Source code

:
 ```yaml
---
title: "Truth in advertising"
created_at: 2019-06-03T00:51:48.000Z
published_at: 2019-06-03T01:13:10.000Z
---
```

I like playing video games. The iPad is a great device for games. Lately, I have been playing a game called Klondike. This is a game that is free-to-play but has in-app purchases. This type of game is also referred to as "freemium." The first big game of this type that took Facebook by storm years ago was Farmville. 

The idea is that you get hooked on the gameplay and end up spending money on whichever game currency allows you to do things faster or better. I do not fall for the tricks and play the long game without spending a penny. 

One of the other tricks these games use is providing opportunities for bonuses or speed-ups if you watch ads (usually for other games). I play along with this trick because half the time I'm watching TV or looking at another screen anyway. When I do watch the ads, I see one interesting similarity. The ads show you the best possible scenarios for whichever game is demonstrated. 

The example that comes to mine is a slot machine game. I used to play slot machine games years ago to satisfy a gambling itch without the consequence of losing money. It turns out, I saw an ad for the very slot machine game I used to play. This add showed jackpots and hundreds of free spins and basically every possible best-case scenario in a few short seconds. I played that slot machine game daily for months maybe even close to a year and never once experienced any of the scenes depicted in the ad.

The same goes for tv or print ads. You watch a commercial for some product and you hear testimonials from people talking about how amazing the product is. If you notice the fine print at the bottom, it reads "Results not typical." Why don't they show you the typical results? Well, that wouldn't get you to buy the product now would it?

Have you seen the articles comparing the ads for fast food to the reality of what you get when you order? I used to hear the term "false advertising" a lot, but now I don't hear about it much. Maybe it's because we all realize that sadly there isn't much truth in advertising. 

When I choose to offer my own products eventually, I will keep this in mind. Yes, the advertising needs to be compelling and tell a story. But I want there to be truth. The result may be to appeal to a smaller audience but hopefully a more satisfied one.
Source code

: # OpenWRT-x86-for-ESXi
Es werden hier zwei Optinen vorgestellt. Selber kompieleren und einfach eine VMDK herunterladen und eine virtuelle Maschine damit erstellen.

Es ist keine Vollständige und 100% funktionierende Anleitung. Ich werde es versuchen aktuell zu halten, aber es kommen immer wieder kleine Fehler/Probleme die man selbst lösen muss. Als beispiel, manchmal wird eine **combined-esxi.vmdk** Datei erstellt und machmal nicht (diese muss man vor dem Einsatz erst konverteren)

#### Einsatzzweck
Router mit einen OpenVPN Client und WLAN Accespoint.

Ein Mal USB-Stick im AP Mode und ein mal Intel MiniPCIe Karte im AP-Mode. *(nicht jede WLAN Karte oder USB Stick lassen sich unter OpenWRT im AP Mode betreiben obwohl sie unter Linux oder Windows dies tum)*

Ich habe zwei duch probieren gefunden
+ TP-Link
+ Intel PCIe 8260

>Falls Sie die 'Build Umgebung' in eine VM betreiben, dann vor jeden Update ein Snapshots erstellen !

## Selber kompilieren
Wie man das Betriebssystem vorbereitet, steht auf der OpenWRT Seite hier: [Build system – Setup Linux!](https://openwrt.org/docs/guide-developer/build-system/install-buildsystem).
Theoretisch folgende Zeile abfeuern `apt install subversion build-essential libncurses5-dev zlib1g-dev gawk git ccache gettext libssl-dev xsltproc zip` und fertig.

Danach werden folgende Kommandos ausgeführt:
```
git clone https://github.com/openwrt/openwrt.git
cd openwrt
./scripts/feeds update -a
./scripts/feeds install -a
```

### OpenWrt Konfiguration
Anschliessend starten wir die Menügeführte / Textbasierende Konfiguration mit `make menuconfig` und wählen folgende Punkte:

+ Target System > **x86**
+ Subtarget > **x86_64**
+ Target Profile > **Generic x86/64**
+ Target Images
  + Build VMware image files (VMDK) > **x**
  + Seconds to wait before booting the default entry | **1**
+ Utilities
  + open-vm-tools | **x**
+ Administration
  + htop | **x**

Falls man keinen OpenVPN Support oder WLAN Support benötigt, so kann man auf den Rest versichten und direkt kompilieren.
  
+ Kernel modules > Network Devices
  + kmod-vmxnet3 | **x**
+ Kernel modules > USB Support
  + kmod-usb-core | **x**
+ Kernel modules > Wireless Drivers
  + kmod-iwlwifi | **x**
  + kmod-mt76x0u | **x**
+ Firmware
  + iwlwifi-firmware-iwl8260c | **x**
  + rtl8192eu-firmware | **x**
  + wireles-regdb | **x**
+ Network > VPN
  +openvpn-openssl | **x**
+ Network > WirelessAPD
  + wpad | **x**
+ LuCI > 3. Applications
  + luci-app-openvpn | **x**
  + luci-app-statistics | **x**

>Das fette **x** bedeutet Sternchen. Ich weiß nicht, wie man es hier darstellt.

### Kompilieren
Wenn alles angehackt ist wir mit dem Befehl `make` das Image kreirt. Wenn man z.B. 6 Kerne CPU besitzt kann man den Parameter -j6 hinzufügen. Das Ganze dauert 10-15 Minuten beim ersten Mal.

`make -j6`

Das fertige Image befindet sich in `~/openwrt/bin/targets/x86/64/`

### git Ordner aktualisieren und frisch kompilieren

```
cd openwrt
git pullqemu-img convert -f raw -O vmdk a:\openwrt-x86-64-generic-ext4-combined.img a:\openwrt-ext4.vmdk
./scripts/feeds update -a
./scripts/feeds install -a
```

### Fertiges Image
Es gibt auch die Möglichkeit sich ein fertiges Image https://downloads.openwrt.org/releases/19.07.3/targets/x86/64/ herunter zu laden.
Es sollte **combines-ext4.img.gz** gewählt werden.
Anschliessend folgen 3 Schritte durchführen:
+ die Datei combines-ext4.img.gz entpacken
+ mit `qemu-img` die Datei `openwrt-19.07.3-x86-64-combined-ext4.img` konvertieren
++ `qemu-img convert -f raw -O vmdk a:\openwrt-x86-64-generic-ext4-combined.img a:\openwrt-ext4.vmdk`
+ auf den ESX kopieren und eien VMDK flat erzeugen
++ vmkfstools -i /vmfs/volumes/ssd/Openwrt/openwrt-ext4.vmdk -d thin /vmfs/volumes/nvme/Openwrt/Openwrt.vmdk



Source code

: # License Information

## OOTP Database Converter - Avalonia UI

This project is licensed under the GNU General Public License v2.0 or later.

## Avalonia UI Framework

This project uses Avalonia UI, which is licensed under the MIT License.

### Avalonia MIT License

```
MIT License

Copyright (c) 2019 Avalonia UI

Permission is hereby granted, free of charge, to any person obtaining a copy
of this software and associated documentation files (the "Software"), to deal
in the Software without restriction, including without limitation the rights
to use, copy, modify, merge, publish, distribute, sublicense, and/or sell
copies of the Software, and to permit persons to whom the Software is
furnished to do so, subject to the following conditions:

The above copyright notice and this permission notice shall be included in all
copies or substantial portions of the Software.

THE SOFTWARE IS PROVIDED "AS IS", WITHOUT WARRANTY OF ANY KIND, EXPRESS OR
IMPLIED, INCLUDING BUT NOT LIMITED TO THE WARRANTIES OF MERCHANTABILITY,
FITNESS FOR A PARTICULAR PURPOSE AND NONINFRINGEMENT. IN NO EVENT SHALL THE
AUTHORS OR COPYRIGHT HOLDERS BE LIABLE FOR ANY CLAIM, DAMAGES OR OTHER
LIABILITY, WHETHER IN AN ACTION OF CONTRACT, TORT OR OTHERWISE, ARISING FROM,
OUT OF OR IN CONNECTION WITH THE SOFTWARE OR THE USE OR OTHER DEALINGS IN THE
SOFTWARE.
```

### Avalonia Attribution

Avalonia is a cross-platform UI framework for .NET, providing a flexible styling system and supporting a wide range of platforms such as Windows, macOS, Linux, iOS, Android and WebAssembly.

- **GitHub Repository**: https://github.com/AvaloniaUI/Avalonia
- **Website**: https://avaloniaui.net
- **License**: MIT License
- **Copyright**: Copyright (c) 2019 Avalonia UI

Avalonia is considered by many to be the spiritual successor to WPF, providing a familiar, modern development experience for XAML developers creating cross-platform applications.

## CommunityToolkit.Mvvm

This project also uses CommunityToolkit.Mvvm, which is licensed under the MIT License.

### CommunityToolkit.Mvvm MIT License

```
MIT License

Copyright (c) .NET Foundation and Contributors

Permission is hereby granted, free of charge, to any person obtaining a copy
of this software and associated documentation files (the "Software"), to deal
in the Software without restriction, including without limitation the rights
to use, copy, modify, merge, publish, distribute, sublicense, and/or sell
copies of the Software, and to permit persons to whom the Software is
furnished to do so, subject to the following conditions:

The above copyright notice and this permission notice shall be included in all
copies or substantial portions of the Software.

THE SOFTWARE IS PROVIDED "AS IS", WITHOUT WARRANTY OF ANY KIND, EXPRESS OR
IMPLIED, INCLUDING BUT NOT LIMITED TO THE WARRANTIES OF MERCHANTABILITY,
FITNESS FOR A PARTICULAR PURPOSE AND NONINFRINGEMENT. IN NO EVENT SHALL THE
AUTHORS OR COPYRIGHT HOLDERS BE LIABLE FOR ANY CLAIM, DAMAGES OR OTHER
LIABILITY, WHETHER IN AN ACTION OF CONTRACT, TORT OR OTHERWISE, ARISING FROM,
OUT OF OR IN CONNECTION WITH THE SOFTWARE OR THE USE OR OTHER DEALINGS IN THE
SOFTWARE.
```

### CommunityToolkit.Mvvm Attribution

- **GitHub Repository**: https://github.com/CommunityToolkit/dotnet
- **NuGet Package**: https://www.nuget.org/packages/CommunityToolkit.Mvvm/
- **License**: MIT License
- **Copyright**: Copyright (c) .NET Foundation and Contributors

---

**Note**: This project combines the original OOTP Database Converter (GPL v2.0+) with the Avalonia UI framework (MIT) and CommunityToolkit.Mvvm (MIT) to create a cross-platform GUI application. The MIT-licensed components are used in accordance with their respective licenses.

+ + +

- **WHAT IS BEING ASKED**
From the entries above, restate word for word the lines from the line containing "(VMDK) > **x**" to the line containing "kmod-vmxnet3 | **x**", both ends included, and nothing more.

- **TASK ANSWER**
  + Build VMware image files (VMDK) > **x**
  + Seconds to wait before booting the default entry | **1**
+ Utilities
  + open-vm-tools | **x**
+ Administration
  + htop | **x**

Falls man keinen OpenVPN Support oder WLAN Support benötigt, so kann man auf den Rest versichten und direkt kompilieren.
  
+ Kernel modules > Network Devices
  + kmod-vmxnet3 | **x**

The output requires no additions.